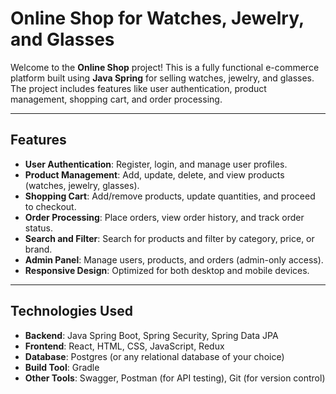 # Online Shop for Watches, Jewelry, and Glasses

Welcome to the **Online Shop** project! This is a fully functional e-commerce platform built using **Java Spring** for selling watches, jewelry, and glasses. The project includes features like user authentication, product management, shopping cart, and order processing.


---

## Features

- **User Authentication**: Register, login, and manage user profiles.
- **Product Management**: Add, update, delete, and view products (watches, jewelry, glasses).
- **Shopping Cart**: Add/remove products, update quantities, and proceed to checkout.
- **Order Processing**: Place orders, view order history, and track order status.
- **Search and Filter**: Search for products and filter by category, price, or brand.
- **Admin Panel**: Manage users, products, and orders (admin-only access).
- **Responsive Design**: Optimized for both desktop and mobile devices.

---

## Technologies Used

- **Backend**: Java Spring Boot, Spring Security, Spring Data JPA
- **Frontend**: React, HTML, CSS, JavaScript, Redux
- **Database**: Postgres (or any relational database of your choice)
- **Build Tool**: Gradle
- **Other Tools**: Swagger, Postman (for API testing), Git (for version control)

## Exercise prompt
Now reproduce all of the entries precisely, with no pictures in the copy.

## Exercise solution
 # Online Shop for Watches, Jewelry, and Glasses

Welcome to the **Online Shop** project! This is a fully functional e-commerce platform built using **Java Spring** for selling watches, jewelry, and glasses. The project includes features like user authentication, product management, shopping cart, and order processing.


---

## Features

- **User Authentication**: Register, login, and manage user profiles.
- **Product Management**: Add, update, delete, and view products (watches, jewelry, glasses).
- **Shopping Cart**: Add/remove products, update quantities, and proceed to checkout.
- **Order Processing**: Place orders, view order history, and track order status.
- **Search and Filter**: Search for products and filter by category, price, or brand.
- **Admin Panel**: Manage users, products, and orders (admin-only access).
- **Responsive Design**: Optimized for both desktop and mobile devices.

---

## Technologies Used

- **Backend**: Java Spring Boot, Spring Security, Spring Data JPA
- **Frontend**: React, HTML, CSS, JavaScript, Redux
- **Database**: Postgres (or any relational database of your choice)
- **Build Tool**: Gradle
- **Other Tools**: Swagger, Postman (for API testing), Git (for version control)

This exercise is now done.